Task prompt
Reproduce the records word for word, leaving out any pictures they hold.

Data for processing
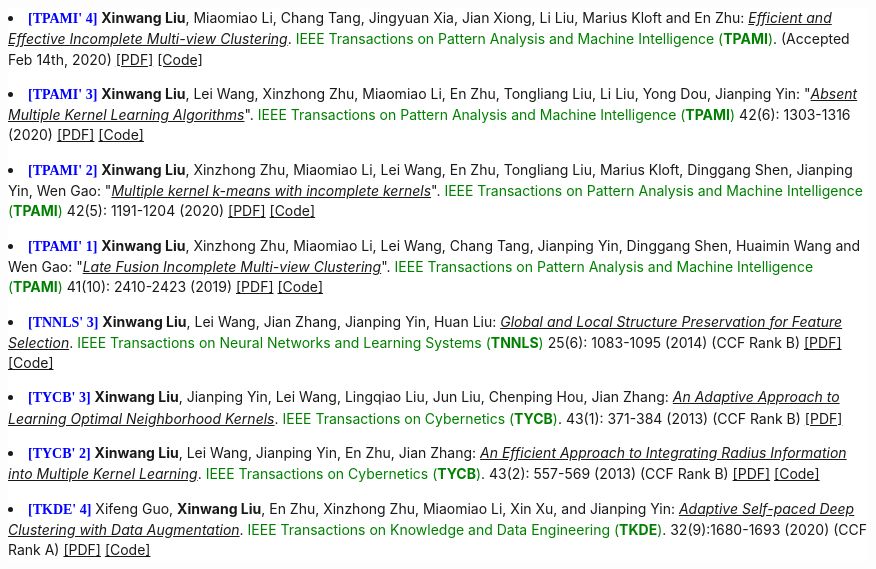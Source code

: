 <p style="margin-top: 8px;"><li><font face="verdana" color="blue"><b>[TPAMI' 4]</b></font> <b>Xinwang Liu</b>, Miaomiao Li, Chang Tang, Jingyuan Xia, Jian Xiong, Li Liu, Marius Kloft and En Zhu: <i><u>Efficient and Effective Incomplete Multi-view Clustering</u></i>. <font color="green">IEEE Transactions on Pattern Analysis and Machine Intelligence (<b>TPAMI</b>)</font>. (Accepted Feb 14th, 2020) <a href = "https://ml.informatik.uni-kl.de/publications/2020/TPAMI_EEIMVC.pdf">[PDF]</a> <a href ="https://github.com/xinwangliu/TPAMI_EEIMVC">[Code]</a></li></p>

<p style="margin-top: 8px;"><li><font face="verdana" color="blue"><b>[TPAMI' 3]</b></font> <b>Xinwang Liu</b>, Lei Wang, Xinzhong Zhu, Miaomiao Li, En Zhu, Tongliang Liu, Li Liu, Yong Dou, Jianping Yin: "<i><u>Absent Multiple Kernel Learning Algorithms</u></i>". <font color="green">IEEE Transactions on Pattern Analysis and Machine Intelligence (<b>TPAMI</b>)</font> 42(6): 1303-1316 (2020) <a href = "https://tongliang-liu.github.io/papers/TPAMIAbsentKernel.pdf">[PDF]</a> <a href = "https://github.com/xinwangliu/Absent-Multiple-Kernel-Learning-Algorithms">[Code]</a></li></p>

<p style="margin-top: 8px;"><li><font face="verdana" color="blue"><b>[TPAMI' 2]</b></font> <b>Xinwang Liu</b>, Xinzhong Zhu, Miaomiao Li, Lei Wang, En Zhu, Tongliang Liu, Marius Kloft, Dinggang Shen, Jianping Yin, Wen Gao: "<i><u>Multiple kernel k-means with incomplete kernels</u></i>". <font color="green">IEEE Transactions on Pattern Analysis and Machine Intelligence (<b>TPAMI</b>)</font> 42(5): 1191-1204 (2020) <a href = "https://tongliang-liu.github.io/papers/TPAMIK-means.pdf">[PDF]</a> <a href = "https://github.com/xinwangliu/absentkernel/tree/master">[Code]</a></li></p>

<p style="margin-top: 8px;"><li><font face="verdana" color="blue"><b>[TPAMI' 1]</b></font> <b>Xinwang Liu</b>, Xinzhong Zhu, Miaomiao Li, Lei Wang, Chang Tang, Jianping Yin, Dinggang Shen, Huaimin Wang and Wen Gao: "<i><u>Late Fusion Incomplete Multi-view Clustering</u></i>". <font color="green">IEEE Transactions on Pattern Analysis and Machine Intelligence (<b>TPAMI</b>)</font> 41(10): 2410-2423 (2019) <a href = "https://europepmc.org/backend/ptpmcrender.fcgi?accid=PMC6494716&blobtype=pdf">[PDF]</a> <a href = "https://github.com/xinwangliu/Late-Fusion-Incomplete-Multi-view-Clustering">[Code]</a></li></p>

<p style="margin-top: 8px;"><li><font face="verdana" color="blue"><b>[TNNLS' 3]</b></font> <b>Xinwang Liu</b>, Lei Wang, Jian Zhang, Jianping Yin, Huan Liu: <i><u>Global and Local Structure Preservation for Feature Selection</u></i>. <font color="green">IEEE Transactions on Neural Networks and Learning Systems (<b>TNNLS</b>)</font> 25(6): 1083-1095 (2014) (CCF Rank B) <a href = "https://www.researchgate.net/profile/Xinwang_Liu/publication/257984802_Global_and_Local_Structure_Preservation_for_Feature_Selection/links/0deec527abd45e2d46000000.pdf">[PDF]</a> <a href = "https://github.com/xinwangliu/GLSPFS_supervised">[Code]</a></li></p>

<p style="margin-top: 8px;"><li><font face="verdana" color="blue"><b>[TYCB' 3]</b></font> <b>Xinwang Liu</b>, Jianping Yin, Lei Wang, Lingqiao Liu, Jun Liu, Chenping Hou, Jian Zhang: <i><u>An Adaptive Approach to Learning Optimal Neighborhood Kernels</u></i>. <font color="green">IEEE Transactions on Cybernetics (<b>TYCB</b>)</font>. 43(1): 371-384 (2013) (CCF Rank B) <a href = "http://citeseerx.ist.psu.edu/viewdoc/download?doi=10.1.1.710.2961&rep=rep1&type=pdf">[PDF]</a></li></p>

<p style="margin-top: 8px;"><li><font face="verdana" color="blue"><b>[TYCB' 2]</b></font> <b>Xinwang Liu</b>, Lei Wang, Jianping Yin, En Zhu, Jian Zhang: <i><u>An Efficient Approach to Integrating Radius Information into Multiple Kernel Learning</u></i>. <font color="green">IEEE Transactions on Cybernetics (<b>TYCB</b>)</font>. 43(2): 557-569 (2013) (CCF Rank B) <a href = "http://citeseerx.ist.psu.edu/viewdoc/download?doi=10.1.1.718.448&rep=rep1&type=pdf">[PDF]</a> <a href = "https://github.com/xinwangliu/Radius-incorporated-MKL-algorithm">[Code]</a></li></p>

<p style="margin-top: 8px;"><li><font face="verdana" color="blue"><b>[TKDE' 4]</b></font> Xifeng Guo, <b>Xinwang Liu</b>, En Zhu, Xinzhong Zhu, Miaomiao Li, Xin Xu, and Jianping Yin: <i><u>Adaptive Self-paced Deep Clustering with Data Augmentation</u></i>. <font color="green">IEEE Transactions on Knowledge and Data Engineering (<b>TKDE</b>)</font>. 32(9):1680-1693 (2020) (CCF Rank A) <a href = "https://www.researchgate.net/profile/Xifeng_Guo/publication/332490862_Adaptive_Self-paced_Deep_Clustering_with_Data_Augmentation/links/5cbc1d3c4585156cd7a724fa/Adaptive-Self-paced-Deep-Clustering-with-Data-Augmentation.pdf?origin=publication_detail">[PDF]</a> <a href = "https://github.com/XifengGuo/ASPC-DA">[Code]</a></li></p>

Reply
Source code

: <p style="margin-top: 8px;"><li><font face="verdana" color="blue"><b>[TPAMI' 4]</b></font> <b>Xinwang Liu</b>, Miaomiao Li, Chang Tang, Jingyuan Xia, Jian Xiong, Li Liu, Marius Kloft and En Zhu: <i><u>Efficient and Effective Incomplete Multi-view Clustering</u></i>. <font color="green">IEEE Transactions on Pattern Analysis and Machine Intelligence (<b>TPAMI</b>)</font>. (Accepted Feb 14th, 2020) <a href = "https://ml.informatik.uni-kl.de/publications/2020/TPAMI_EEIMVC.pdf">[PDF]</a> <a href ="https://github.com/xinwangliu/TPAMI_EEIMVC">[Code]</a></li></p>

<p style="margin-top: 8px;"><li><font face="verdana" color="blue"><b>[TPAMI' 3]</b></font> <b>Xinwang Liu</b>, Lei Wang, Xinzhong Zhu, Miaomiao Li, En Zhu, Tongliang Liu, Li Liu, Yong Dou, Jianping Yin: "<i><u>Absent Multiple Kernel Learning Algorithms</u></i>". <font color="green">IEEE Transactions on Pattern Analysis and Machine Intelligence (<b>TPAMI</b>)</font> 42(6): 1303-1316 (2020) <a href = "https://tongliang-liu.github.io/papers/TPAMIAbsentKernel.pdf">[PDF]</a> <a href = "https://github.com/xinwangliu/Absent-Multiple-Kernel-Learning-Algorithms">[Code]</a></li></p>

<p style="margin-top: 8px;"><li><font face="verdana" color="blue"><b>[TPAMI' 2]</b></font> <b>Xinwang Liu</b>, Xinzhong Zhu, Miaomiao Li, Lei Wang, En Zhu, Tongliang Liu, Marius Kloft, Dinggang Shen, Jianping Yin, Wen Gao: "<i><u>Multiple kernel k-means with incomplete kernels</u></i>". <font color="green">IEEE Transactions on Pattern Analysis and Machine Intelligence (<b>TPAMI</b>)</font> 42(5): 1191-1204 (2020) <a href = "https://tongliang-liu.github.io/papers/TPAMIK-means.pdf">[PDF]</a> <a href = "https://github.com/xinwangliu/absentkernel/tree/master">[Code]</a></li></p>

<p style="margin-top: 8px;"><li><font face="verdana" color="blue"><b>[TPAMI' 1]</b></font> <b>Xinwang Liu</b>, Xinzhong Zhu, Miaomiao Li, Lei Wang, Chang Tang, Jianping Yin, Dinggang Shen, Huaimin Wang and Wen Gao: "<i><u>Late Fusion Incomplete Multi-view Clustering</u></i>". <font color="green">IEEE Transactions on Pattern Analysis and Machine Intelligence (<b>TPAMI</b>)</font> 41(10): 2410-2423 (2019) <a href = "https://europepmc.org/backend/ptpmcrender.fcgi?accid=PMC6494716&blobtype=pdf">[PDF]</a> <a href = "https://github.com/xinwangliu/Late-Fusion-Incomplete-Multi-view-Clustering">[Code]</a></li></p>

<p style="margin-top: 8px;"><li><font face="verdana" color="blue"><b>[TNNLS' 3]</b></font> <b>Xinwang Liu</b>, Lei Wang, Jian Zhang, Jianping Yin, Huan Liu: <i><u>Global and Local Structure Preservation for Feature Selection</u></i>. <font color="green">IEEE Transactions on Neural Networks and Learning Systems (<b>TNNLS</b>)</font> 25(6): 1083-1095 (2014) (CCF Rank B) <a href = "https://www.researchgate.net/profile/Xinwang_Liu/publication/257984802_Global_and_Local_Structure_Preservation_for_Feature_Selection/links/0deec527abd45e2d46000000.pdf">[PDF]</a> <a href = "https://github.com/xinwangliu/GLSPFS_supervised">[Code]</a></li></p>

<p style="margin-top: 8px;"><li><font face="verdana" color="blue"><b>[TYCB' 3]</b></font> <b>Xinwang Liu</b>, Jianping Yin, Lei Wang, Lingqiao Liu, Jun Liu, Chenping Hou, Jian Zhang: <i><u>An Adaptive Approach to Learning Optimal Neighborhood Kernels</u></i>. <font color="green">IEEE Transactions on Cybernetics (<b>TYCB</b>)</font>. 43(1): 371-384 (2013) (CCF Rank B) <a href = "http://citeseerx.ist.psu.edu/viewdoc/download?doi=10.1.1.710.2961&rep=rep1&type=pdf">[PDF]</a></li></p>

<p style="margin-top: 8px;"><li><font face="verdana" color="blue"><b>[TYCB' 2]</b></font> <b>Xinwang Liu</b>, Lei Wang, Jianping Yin, En Zhu, Jian Zhang: <i><u>An Efficient Approach to Integrating Radius Information into Multiple Kernel Learning</u></i>. <font color="green">IEEE Transactions on Cybernetics (<b>TYCB</b>)</font>. 43(2): 557-569 (2013) (CCF Rank B) <a href = "http://citeseerx.ist.psu.edu/viewdoc/download?doi=10.1.1.718.448&rep=rep1&type=pdf">[PDF]</a> <a href = "https://github.com/xinwangliu/Radius-incorporated-MKL-algorithm">[Code]</a></li></p>

<p style="margin-top: 8px;"><li><font face="verdana" color="blue"><b>[TKDE' 4]</b></font> Xifeng Guo, <b>Xinwang Liu</b>, En Zhu, Xinzhong Zhu, Miaomiao Li, Xin Xu, and Jianping Yin: <i><u>Adaptive Self-paced Deep Clustering with Data Augmentation</u></i>. <font color="green">IEEE Transactions on Knowledge and Data Engineering (<b>TKDE</b>)</font>. 32(9):1680-1693 (2020) (CCF Rank A) <a href = "https://www.researchgate.net/profile/Xifeng_Guo/publication/332490862_Adaptive_Self-paced_Deep_Clustering_with_Data_Augmentation/links/5cbc1d3c4585156cd7a724fa/Adaptive-Self-paced-Deep-Clustering-with-Data-Augmentation.pdf?origin=publication_detail">[PDF]</a> <a href = "https://github.com/XifengGuo/ASPC-DA">[Code]</a></li></p>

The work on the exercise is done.